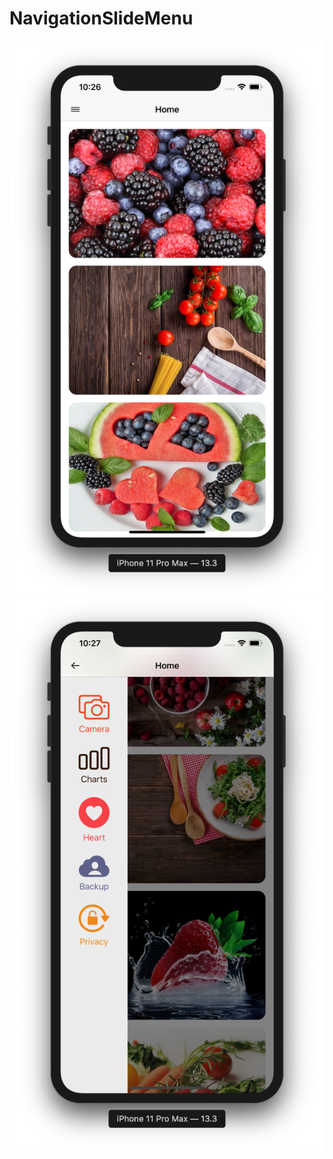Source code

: # NavigationSlideMenu

![](https://github.com/ram4ik/NavigationSlideMenu/blob/master/NavigationSlideMenu/Assets.xcassets/Screenshot%202020-02-11%20at%2022.26.46.imageset/Screenshot%202020-02-11%20at%2022.26.46.png)
![](https://github.com/ram4ik/NavigationSlideMenu/blob/master/NavigationSlideMenu/Assets.xcassets/Screenshot%202020-02-11%20at%2022.27.01.imageset/Screenshot%202020-02-11%20at%2022.27.01.png)
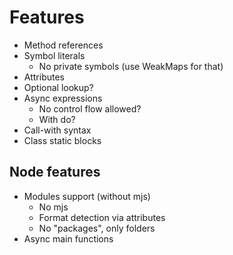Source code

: # Features

- Method references
- Symbol literals
  - No private symbols (use WeakMaps for that)
- Attributes
- Optional lookup?
- Async expressions
  - No control flow allowed?
  - With do?
- Call-with syntax
- Class static blocks

## Node features

- Modules support (without mjs)
  - No mjs
  - Format detection via attributes
  - No "packages", only folders
- Async main functions
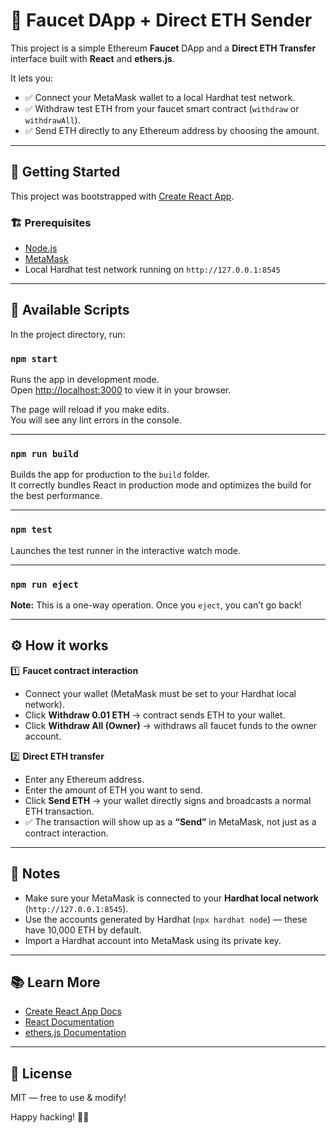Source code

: # 🧴 Faucet DApp + Direct ETH Sender

This project is a simple Ethereum **Faucet** DApp and a **Direct ETH Transfer** interface built with **React** and **ethers.js**.

It lets you:
- ✅ Connect your MetaMask wallet to a local Hardhat test network.
- ✅ Withdraw test ETH from your faucet smart contract (`withdraw` or `withdrawAll`).
- ✅ Send ETH directly to any Ethereum address by choosing the amount.

---

## 🚀 Getting Started

This project was bootstrapped with [Create React App](https://github.com/facebook/create-react-app).

### 🏗️ Prerequisites

- [Node.js](https://nodejs.org/)
- [MetaMask](https://metamask.io/)
- Local Hardhat test network running on `http://127.0.0.1:8545`

---

## 📂 Available Scripts

In the project directory, run:

### `npm start`

Runs the app in development mode.  
Open [http://localhost:3000](http://localhost:3000) to view it in your browser.

The page will reload if you make edits.  
You will see any lint errors in the console.

---

### `npm run build`

Builds the app for production to the `build` folder.  
It correctly bundles React in production mode and optimizes the build for the best performance.

---

### `npm test`

Launches the test runner in the interactive watch mode.

---

### `npm run eject`

**Note:** This is a one-way operation. Once you `eject`, you can’t go back!

---

## ⚙️ How it works

1️⃣ **Faucet contract interaction**  
- Connect your wallet (MetaMask must be set to your Hardhat local network).
- Click **Withdraw 0.01 ETH** → contract sends ETH to your wallet.
- Click **Withdraw All (Owner)** → withdraws all faucet funds to the owner account.

2️⃣ **Direct ETH transfer**  
- Enter any Ethereum address.
- Enter the amount of ETH you want to send.
- Click **Send ETH** → your wallet directly signs and broadcasts a normal ETH transaction.
- ✅ The transaction will show up as a **“Send”** in MetaMask, not just as a contract interaction.

---

## 📌 Notes

- Make sure your MetaMask is connected to your **Hardhat local network** (`http://127.0.0.1:8545`).
- Use the accounts generated by Hardhat (`npx hardhat node`) — these have 10,000 ETH by default.
- Import a Hardhat account into MetaMask using its private key.

---

## 📚 Learn More

- [Create React App Docs](https://facebook.github.io/create-react-app/docs/getting-started)
- [React Documentation](https://reactjs.org/)
- [ethers.js Documentation](https://docs.ethers.io/)

---

## 🔗 License

MIT — free to use & modify!

Happy hacking! 🚀🧴
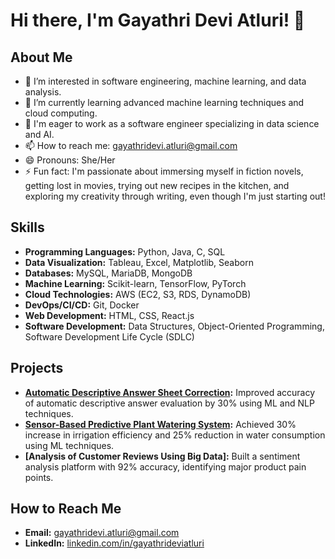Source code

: # Hi there, I'm Gayathri Devi Atluri! 👋

## About Me
- 👀 I’m interested in software engineering, machine learning, and data analysis.
- 🌱 I’m currently learning advanced machine learning techniques and cloud computing.
- 💞️ I'm eager to work as a software engineer specializing in data science and AI.
- 📫 How to reach me: [gayathridevi.atluri@gmail.com](mailto:gayathridevi.atluri@gmail.com)
- 😄 Pronouns: She/Her
- ⚡ Fun fact: I'm passionate about immersing myself in fiction novels, getting lost in movies, trying out new recipes in the kitchen, and exploring my creativity through writing, even though I'm just starting out!

## Skills
- **Programming Languages:** Python, Java, C, SQL
- **Data Visualization:** Tableau, Excel, Matplotlib, Seaborn
- **Databases:** MySQL, MariaDB, MongoDB
- **Machine Learning:** Scikit-learn, TensorFlow, PyTorch
- **Cloud Technologies:** AWS (EC2, S3, RDS, DynamoDB)
- **DevOps/CI/CD:** Git, Docker
- **Web Development:** HTML, CSS, React.js
- **Software Development:** Data Structures, Object-Oriented Programming, Software Development Life Cycle (SDLC)

## Projects
- **[Automatic Descriptive Answer Sheet Correction](https://github.com/gayathrideviatluri/AutoCorrect-AI-Enhanced-Descriptive-Answer-Evaluation-):** Improved accuracy of automatic descriptive answer evaluation by 30% using ML and NLP techniques.
- **[Sensor-Based Predictive Plant Watering System](https://github.com/gayathrideviatluri/Sensor-Based-Predictive-Plant-Watering-System):** Achieved 30% increase in irrigation efficiency and 25% reduction in water consumption using ML techniques.
- **[Analysis of Customer Reviews Using Big Data]:** Built a sentiment analysis platform with 92% accuracy, identifying major product pain points.

## How to Reach Me
- **Email:** [gayathridevi.atluri@gmail.com](mailto:gayathridevi.atluri@gmail.com)
- **LinkedIn:** [linkedin.com/in/gayathrideviatluri](https://www.linkedin.com/in/gayathri-devi-atluri-587776149/)

<!---
gayathrideviatluri/gayathrideviatluri is a ✨ special ✨ repository because its `README.md` (this file) appears on your GitHub profile.
You can click the Preview link to take a look at your changes.
--->
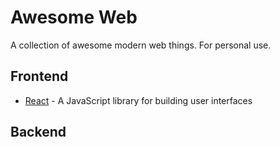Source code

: # Awesome Web
A collection of awesome modern web things. For personal use.
## Frontend
* [React](https://reactjs.org/) - A JavaScript library for building user interfaces
## Backend

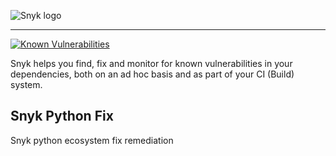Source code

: ![Snyk logo](https://snyk.io/style/asset/logo/snyk-print.svg)

***

[![Known Vulnerabilities](https://snyk.io/test/github/snyk/python-fix/badge.svg)](https://snyk.io/test/github/snyk/python-fix)


Snyk helps you find, fix and monitor for known vulnerabilities in your dependencies, both on an ad hoc basis and as part of your CI (Build) system.

## Snyk Python Fix
Snyk python ecosystem fix remediation
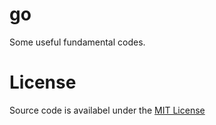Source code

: # go
Some useful fundamental codes.

# License
Source code is availabel under the [MIT License]("https://github.com/chenjunpc2008/go/blob/main/LICENSE")
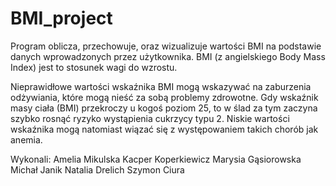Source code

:# BMI_project
Program oblicza, przechowuje, oraz wizualizuje wartości BMI na podstawie danych wprowadzonych przez użytkownika. BMI (z angielskiego Body Mass Index) jest to stosunek wagi do wzrostu.

 Nieprawidłowe wartości wskaźnika BMI mogą wskazywać na zaburzenia odżywiania, które mogą nieść za sobą problemy zdrowotne. Gdy wskaźnik masy ciała (BMI) przekroczy u kogoś poziom 25, to w ślad za tym zaczyna szybko rosnąć ryzyko wystąpienia cukrzycy typu 2. Niskie wartości wskaźnika mogą natomiast wiązać się z występowaniem takich chorób jak anemia.



Wykonali:
Amelia Mikulska 
Kacper Koperkiewicz
Marysia Gąsiorowska
Michał Janik
Natalia Drelich
Szymon Ciura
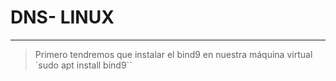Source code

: # DNS- LINUX
---------------------
> Primero tendremos que instalar el bind9 en nuestra máquina virtual
`sudo apt install bind9``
====
Task objective:
The required output is every line above that contains the string "will".

Output for this task:
The page will reload if you make edits.  
You will see any lint errors in the console.
- ✅ The transaction will show up as a **“Send”** in MetaMask, not just as a contract interaction.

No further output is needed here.